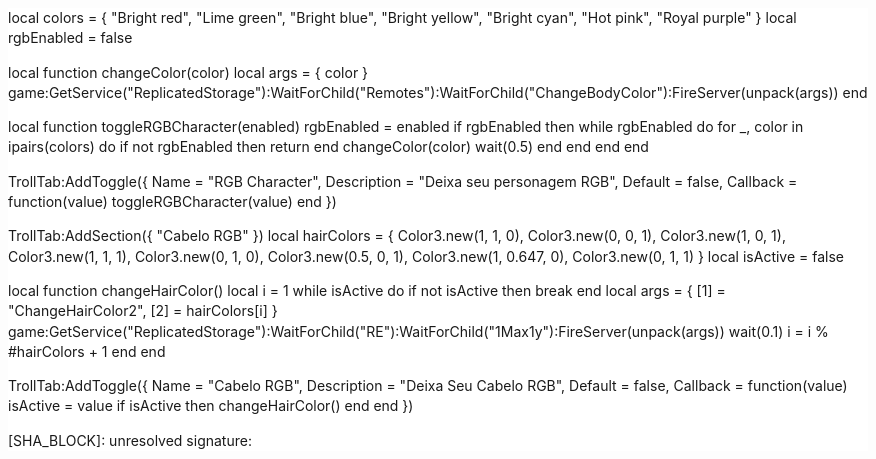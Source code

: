 local colors = { "Bright red", "Lime green", "Bright blue", "Bright yellow", "Bright cyan", "Hot pink", "Royal purple" }
local rgbEnabled = false

local function changeColor(color)
    local args = { color }
    game:GetService("ReplicatedStorage"):WaitForChild("Remotes"):WaitForChild("ChangeBodyColor"):FireServer(unpack(args))
end

local function toggleRGBCharacter(enabled)
    rgbEnabled = enabled
    if rgbEnabled then
        while rgbEnabled do
            for _, color in ipairs(colors) do
                if not rgbEnabled then return end
                changeColor(color)
                wait(0.5)
            end
        end
    end
end

TrollTab:AddToggle({
    Name = "RGB Character",
    Description = "Deixa seu personagem RGB",
    Default = false,
    Callback = function(value)
        toggleRGBCharacter(value)
    end
})


TrollTab:AddSection({ "Cabelo RGB" })
local hairColors = {
    Color3.new(1, 1, 0), Color3.new(0, 0, 1), Color3.new(1, 0, 1), Color3.new(1, 1, 1),
    Color3.new(0, 1, 0), Color3.new(0.5, 0, 1), Color3.new(1, 0.647, 0), Color3.new(0, 1, 1)
}
local isActive = false


local function changeHairColor()
    local i = 1
    while isActive do
        if not isActive then break end
        local args = { [1] = "ChangeHairColor2", [2] = hairColors[i] }
        game:GetService("ReplicatedStorage"):WaitForChild("RE"):WaitForChild("1Max1y"):FireServer(unpack(args))
        wait(0.1)
        i = i % #hairColors + 1
    end
end


TrollTab:AddToggle({
    Name = "Cabelo RGB",
    Description = "Deixa Seu Cabelo RGB",
    Default = false,
    Callback = function(value)
        isActive = value
        if isActive then
            changeHairColor()
        end
    end
})


[SHA_BLOCK]: unresolved signature:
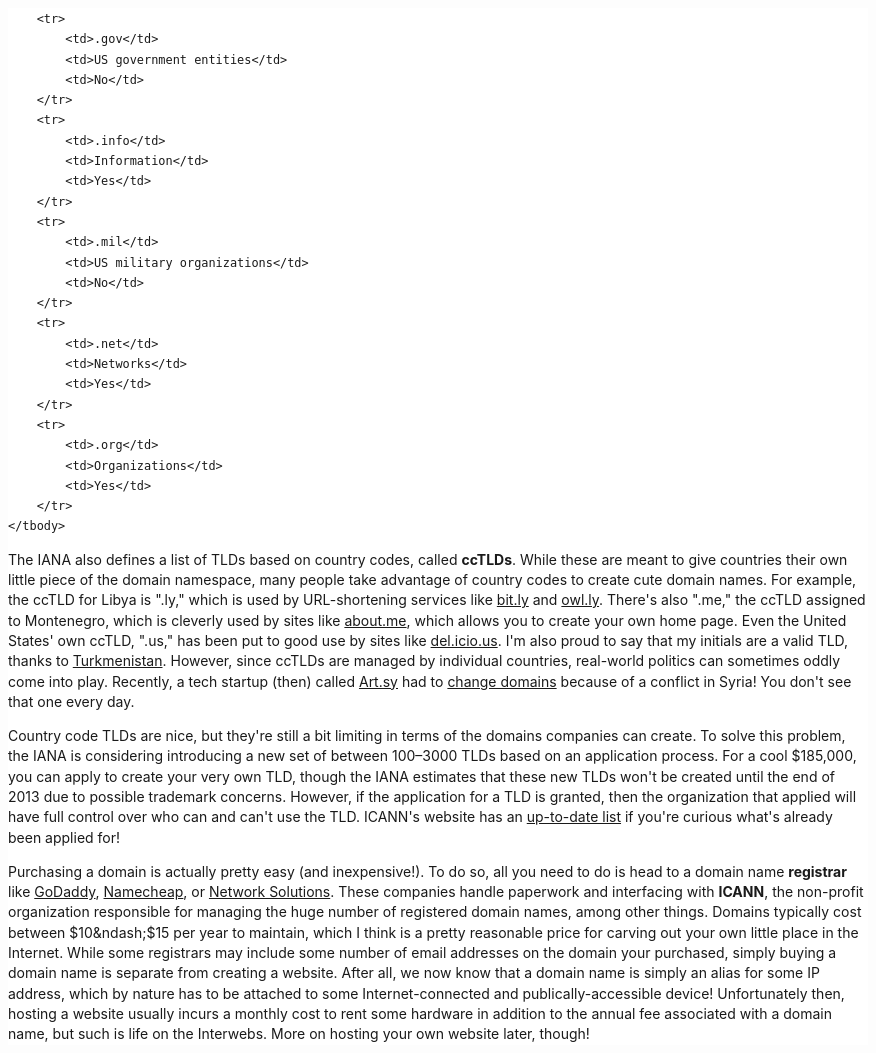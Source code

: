         <tr>
            <td>.gov</td>
            <td>US government entities</td>
            <td>No</td>
        </tr>
        <tr>
            <td>.info</td>
            <td>Information</td>
            <td>Yes</td>
        </tr>
        <tr>
            <td>.mil</td>
            <td>US military organizations</td>
            <td>No</td>
        </tr>
        <tr>
            <td>.net</td>
            <td>Networks</td>
            <td>Yes</td>
        </tr>
        <tr>
            <td>.org</td>
            <td>Organizations</td>
            <td>Yes</td>
        </tr>
    </tbody>
</table>

The IANA also defines a list of TLDs based on country codes, called **ccTLDs**. While these are meant to give countries their own little piece of the domain namespace, many people take advantage of country codes to create cute domain names. For example, the ccTLD for Libya is ".ly," which is used by URL-shortening services like [bit.ly](http://bit.ly) and [owl.ly](http://owl.ly). There's also ".me," the ccTLD assigned to Montenegro, which is cleverly used by sites like [about.me](http://about.me), which allows you to create your own home page. Even the United States' own ccTLD, ".us," has been put to good use by sites like [del.icio.us](http://del.icio.us). I'm also proud to say that my initials are a valid TLD, thanks to [Turkmenistan](http://en.wikipedia.org/wiki/Turkmenistan). However, since ccTLDs are managed by individual countries, real-world politics can sometimes oddly come into play. Recently, a tech startup (then) called [Art.sy](http://artsy.net) had to [change domains](http://www.huffingtonpost.com/2013/01/04/artsy-domain-name-changed-syrian-conflict_n_2408791.html) because of a conflict in Syria! You don't see that one every day.

Country code TLDs are nice, but they're still a bit limiting in terms of the domains companies can create. To solve this problem, the IANA is considering introducing a new set of between 100&ndash;3000 TLDs based on an application process. For a cool $185,000, you can apply to create your very own TLD, though the IANA estimates that these new TLDs won't be created until the end of 2013 due to possible trademark concerns. However, if the application for a TLD is granted, then the organization that applied will have full control over who can and can't use the TLD. ICANN's website has an [up-to-date list](http://gtldresult.icann.org/application-result/applicationstatus/viewstatus) if you're curious what's already been applied for!

Purchasing a domain is actually pretty easy (and inexpensive!). To do so, all you need to do is head to a domain name **registrar** like [GoDaddy](http://www.godaddy.com/), [Namecheap](http://www.namecheap.com/), or [Network Solutions](http://www.networksolutions.com/). These companies handle paperwork and interfacing with **ICANN**, the non-profit organization responsible for managing the huge number of registered domain names, among other things. Domains typically cost between $10&ndash;$15 per year to maintain, which I think is a pretty reasonable price for carving out your own little place in the Internet. While some registrars may include some number of email addresses on the domain your purchased, simply buying a domain name is separate from creating a website. After all, we now know that a domain name is simply an alias for some IP address, which by nature has to be attached to some Internet-connected and publically-accessible device! Unfortunately then, hosting a website usually incurs a monthly cost to rent some hardware in addition to the annual fee associated with a domain name, but such is life on the Interwebs. More on hosting your own website later, though!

━━━━━━━━━━━━━━━━━━━━

**PROBLEM TO WORK ON**
Set down the entries word for word, omitting all pictures.

**EXERCISE RESULT**
Source code

: local colors = { "Bright red", "Lime green", "Bright blue", "Bright yellow", "Bright cyan", "Hot pink", "Royal purple" }
local rgbEnabled = false

local function changeColor(color)
    local args = { color }
    game:GetService("ReplicatedStorage"):WaitForChild("Remotes"):WaitForChild("ChangeBodyColor"):FireServer(unpack(args))
end

local function toggleRGBCharacter(enabled)
    rgbEnabled = enabled
    if rgbEnabled then
        while rgbEnabled do
            for _, color in ipairs(colors) do
                if not rgbEnabled then return end
                changeColor(color)
                wait(0.5)
            end
        end
    end
end

TrollTab:AddToggle({
    Name = "RGB Character",
    Description = "Deixa seu personagem RGB",
    Default = false,
    Callback = function(value)
        toggleRGBCharacter(value)
    end
})


TrollTab:AddSection({ "Cabelo RGB" })
local hairColors = {
    Color3.new(1, 1, 0), Color3.new(0, 0, 1), Color3.new(1, 0, 1), Color3.new(1, 1, 1),
    Color3.new(0, 1, 0), Color3.new(0.5, 0, 1), Color3.new(1, 0.647, 0), Color3.new(0, 1, 1)
}
local isActive = false


local function changeHairColor()
    local i = 1
    while isActive do
        if not isActive then break end
        local args = { [1] = "ChangeHairColor2", [2] = hairColors[i] }
        game:GetService("ReplicatedStorage"):WaitForChild("RE"):WaitForChild("1Max1y"):FireServer(unpack(args))
        wait(0.1)
        i = i % #hairColors + 1
    end
end


TrollTab:AddToggle({
    Name = "Cabelo RGB",
    Description = "Deixa Seu Cabelo RGB",
    Default = false,
    Callback = function(value)
        isActive = value
        if isActive then
            changeHairColor()
        end
    end
})


[SHA_BLOCK]: unresolved signature:
Source code

:         <tr>
            <td>.gov</td>
            <td>US government entities</td>
            <td>No</td>
        </tr>
        <tr>
            <td>.info</td>
            <td>Information</td>
            <td>Yes</td>
        </tr>
        <tr>
            <td>.mil</td>
            <td>US military organizations</td>
            <td>No</td>
        </tr>
        <tr>
            <td>.net</td>
            <td>Networks</td>
            <td>Yes</td>
        </tr>
        <tr>
            <td>.org</td>
            <td>Organizations</td>
            <td>Yes</td>
        </tr>
    </tbody>
</table>

The IANA also defines a list of TLDs based on country codes, called **ccTLDs**. While these are meant to give countries their own little piece of the domain namespace, many people take advantage of country codes to create cute domain names. For example, the ccTLD for Libya is ".ly," which is used by URL-shortening services like [bit.ly](http://bit.ly) and [owl.ly](http://owl.ly). There's also ".me," the ccTLD assigned to Montenegro, which is cleverly used by sites like [about.me](http://about.me), which allows you to create your own home page. Even the United States' own ccTLD, ".us," has been put to good use by sites like [del.icio.us](http://del.icio.us). I'm also proud to say that my initials are a valid TLD, thanks to [Turkmenistan](http://en.wikipedia.org/wiki/Turkmenistan). However, since ccTLDs are managed by individual countries, real-world politics can sometimes oddly come into play. Recently, a tech startup (then) called [Art.sy](http://artsy.net) had to [change domains](http://www.huffingtonpost.com/2013/01/04/artsy-domain-name-changed-syrian-conflict_n_2408791.html) because of a conflict in Syria! You don't see that one every day.

Country code TLDs are nice, but they're still a bit limiting in terms of the domains companies can create. To solve this problem, the IANA is considering introducing a new set of between 100&ndash;3000 TLDs based on an application process. For a cool $185,000, you can apply to create your very own TLD, though the IANA estimates that these new TLDs won't be created until the end of 2013 due to possible trademark concerns. However, if the application for a TLD is granted, then the organization that applied will have full control over who can and can't use the TLD. ICANN's website has an [up-to-date list](http://gtldresult.icann.org/application-result/applicationstatus/viewstatus) if you're curious what's already been applied for!

Purchasing a domain is actually pretty easy (and inexpensive!). To do so, all you need to do is head to a domain name **registrar** like [GoDaddy](http://www.godaddy.com/), [Namecheap](http://www.namecheap.com/), or [Network Solutions](http://www.networksolutions.com/). These companies handle paperwork and interfacing with **ICANN**, the non-profit organization responsible for managing the huge number of registered domain names, among other things. Domains typically cost between $10&ndash;$15 per year to maintain, which I think is a pretty reasonable price for carving out your own little place in the Internet. While some registrars may include some number of email addresses on the domain your purchased, simply buying a domain name is separate from creating a website. After all, we now know that a domain name is simply an alias for some IP address, which by nature has to be attached to some Internet-connected and publically-accessible device! Unfortunately then, hosting a website usually incurs a monthly cost to rent some hardware in addition to the annual fee associated with a domain name, but such is life on the Interwebs. More on hosting your own website later, though!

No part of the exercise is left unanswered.